PROBLEM TO SOLVE: Lines holding the string "models" in the listing below are to be copied.

---+---

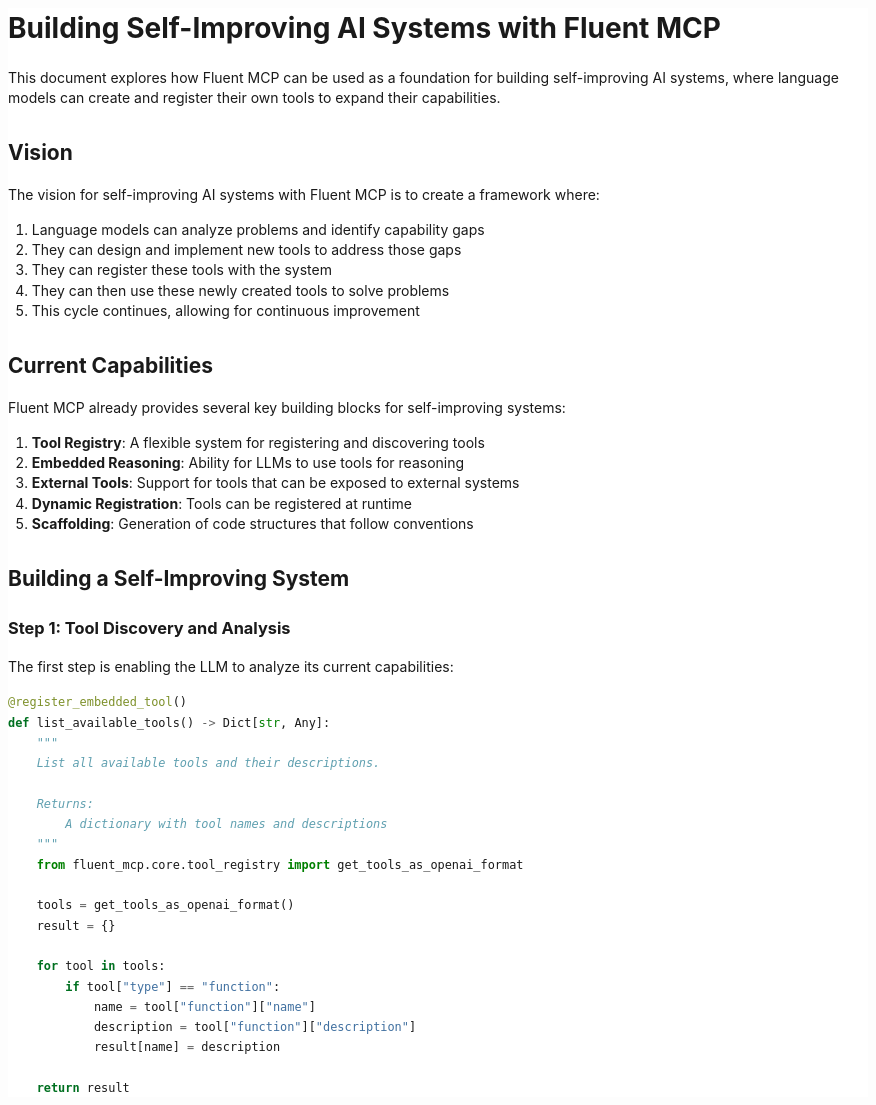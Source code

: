 # Building Self-Improving AI Systems with Fluent MCP

This document explores how Fluent MCP can be used as a foundation for building self-improving AI systems, where language models can create and register their own tools to expand their capabilities.

## Vision

The vision for self-improving AI systems with Fluent MCP is to create a framework where:

1. Language models can analyze problems and identify capability gaps
2. They can design and implement new tools to address those gaps
3. They can register these tools with the system
4. They can then use these newly created tools to solve problems
5. This cycle continues, allowing for continuous improvement

## Current Capabilities

Fluent MCP already provides several key building blocks for self-improving systems:

1. **Tool Registry**: A flexible system for registering and discovering tools
2. **Embedded Reasoning**: Ability for LLMs to use tools for reasoning
3. **External Tools**: Support for tools that can be exposed to external systems
4. **Dynamic Registration**: Tools can be registered at runtime
5. **Scaffolding**: Generation of code structures that follow conventions

## Building a Self-Improving System

### Step 1: Tool Discovery and Analysis

The first step is enabling the LLM to analyze its current capabilities:

```python
@register_embedded_tool()
def list_available_tools() -> Dict[str, Any]:
    """
    List all available tools and their descriptions.
    
    Returns:
        A dictionary with tool names and descriptions
    """
    from fluent_mcp.core.tool_registry import get_tools_as_openai_format
    
    tools = get_tools_as_openai_format()
    result = {}
    
    for tool in tools:
        if tool["type"] == "function":
            name = tool["function"]["name"]
            description = tool["function"]["description"]
            result[name] = description
    
    return result
```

---+---

SOLUTION FOR THIS PROBLEM:
This document explores how Fluent MCP can be used as a foundation for building self-improving AI systems, where language models can create and register their own tools to expand their capabilities.
1. Language models can analyze problems and identify capability gaps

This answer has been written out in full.